● EXERCISE BRIEF
Look for the word "NormalTok" in the entries and copy every line where it shows up.
RECORD EXCERPTS START
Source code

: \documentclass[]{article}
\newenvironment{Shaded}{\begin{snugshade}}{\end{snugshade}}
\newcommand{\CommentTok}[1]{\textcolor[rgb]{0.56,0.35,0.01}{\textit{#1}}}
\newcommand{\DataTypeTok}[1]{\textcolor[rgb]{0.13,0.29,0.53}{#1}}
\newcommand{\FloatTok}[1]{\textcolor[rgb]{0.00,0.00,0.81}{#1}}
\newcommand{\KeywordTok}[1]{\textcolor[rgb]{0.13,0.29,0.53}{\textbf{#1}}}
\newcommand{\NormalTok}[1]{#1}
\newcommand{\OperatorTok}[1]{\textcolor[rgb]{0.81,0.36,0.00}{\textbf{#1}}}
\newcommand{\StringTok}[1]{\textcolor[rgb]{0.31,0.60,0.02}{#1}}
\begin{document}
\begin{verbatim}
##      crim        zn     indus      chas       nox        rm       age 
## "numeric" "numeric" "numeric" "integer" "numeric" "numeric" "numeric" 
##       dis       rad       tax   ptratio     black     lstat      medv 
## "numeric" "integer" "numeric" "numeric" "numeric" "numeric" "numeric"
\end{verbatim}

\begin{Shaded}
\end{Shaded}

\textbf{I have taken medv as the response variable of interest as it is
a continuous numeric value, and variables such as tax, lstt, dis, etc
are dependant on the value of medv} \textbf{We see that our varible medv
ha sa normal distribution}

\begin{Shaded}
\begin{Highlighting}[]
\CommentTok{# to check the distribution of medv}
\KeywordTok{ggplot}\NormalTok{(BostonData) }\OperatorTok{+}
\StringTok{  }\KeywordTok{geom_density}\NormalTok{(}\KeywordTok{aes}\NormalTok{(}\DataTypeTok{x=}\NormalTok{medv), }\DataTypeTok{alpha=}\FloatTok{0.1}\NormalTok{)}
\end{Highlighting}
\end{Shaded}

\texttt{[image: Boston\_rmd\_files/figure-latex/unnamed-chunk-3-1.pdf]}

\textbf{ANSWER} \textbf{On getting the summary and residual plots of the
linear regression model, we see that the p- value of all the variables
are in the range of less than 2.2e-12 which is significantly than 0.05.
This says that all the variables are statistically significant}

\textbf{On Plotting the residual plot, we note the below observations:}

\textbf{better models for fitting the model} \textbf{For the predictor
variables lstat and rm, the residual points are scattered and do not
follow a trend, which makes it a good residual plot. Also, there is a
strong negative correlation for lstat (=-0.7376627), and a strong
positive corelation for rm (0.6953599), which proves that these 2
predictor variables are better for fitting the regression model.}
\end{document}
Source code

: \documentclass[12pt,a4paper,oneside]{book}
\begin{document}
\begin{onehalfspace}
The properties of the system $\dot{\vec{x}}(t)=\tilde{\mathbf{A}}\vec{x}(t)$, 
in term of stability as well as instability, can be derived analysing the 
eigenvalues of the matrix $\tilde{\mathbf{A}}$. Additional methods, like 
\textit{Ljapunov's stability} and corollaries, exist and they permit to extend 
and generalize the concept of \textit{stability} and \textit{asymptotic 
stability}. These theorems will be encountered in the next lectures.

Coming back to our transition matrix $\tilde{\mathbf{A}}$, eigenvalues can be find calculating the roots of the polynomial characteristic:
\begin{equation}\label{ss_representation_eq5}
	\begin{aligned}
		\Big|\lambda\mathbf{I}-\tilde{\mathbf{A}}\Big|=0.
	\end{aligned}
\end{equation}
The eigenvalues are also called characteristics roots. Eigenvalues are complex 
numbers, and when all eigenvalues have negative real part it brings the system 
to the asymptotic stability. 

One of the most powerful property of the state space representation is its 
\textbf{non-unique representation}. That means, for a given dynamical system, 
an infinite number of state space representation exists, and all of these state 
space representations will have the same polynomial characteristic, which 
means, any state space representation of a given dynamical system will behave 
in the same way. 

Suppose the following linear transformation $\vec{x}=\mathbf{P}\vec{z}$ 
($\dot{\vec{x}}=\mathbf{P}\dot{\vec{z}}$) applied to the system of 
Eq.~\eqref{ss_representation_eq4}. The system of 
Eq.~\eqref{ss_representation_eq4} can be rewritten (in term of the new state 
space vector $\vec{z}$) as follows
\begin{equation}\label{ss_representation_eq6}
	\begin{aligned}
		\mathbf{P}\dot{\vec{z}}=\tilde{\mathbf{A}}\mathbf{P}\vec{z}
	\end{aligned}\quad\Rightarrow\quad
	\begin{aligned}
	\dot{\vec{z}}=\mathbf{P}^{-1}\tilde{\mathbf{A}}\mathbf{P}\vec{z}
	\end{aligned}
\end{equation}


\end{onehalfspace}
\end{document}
RECORD EXCERPTS END
● RESPONSE TO THIS TASK
\newcommand{\NormalTok}[1]{#1}
\KeywordTok{ggplot}\NormalTok{(BostonData) }\OperatorTok{+}
\StringTok{  }\KeywordTok{geom_density}\NormalTok{(}\KeywordTok{aes}\NormalTok{(}\DataTypeTok{x=}\NormalTok{medv), }\DataTypeTok{alpha=}\FloatTok{0.1}\NormalTok{)}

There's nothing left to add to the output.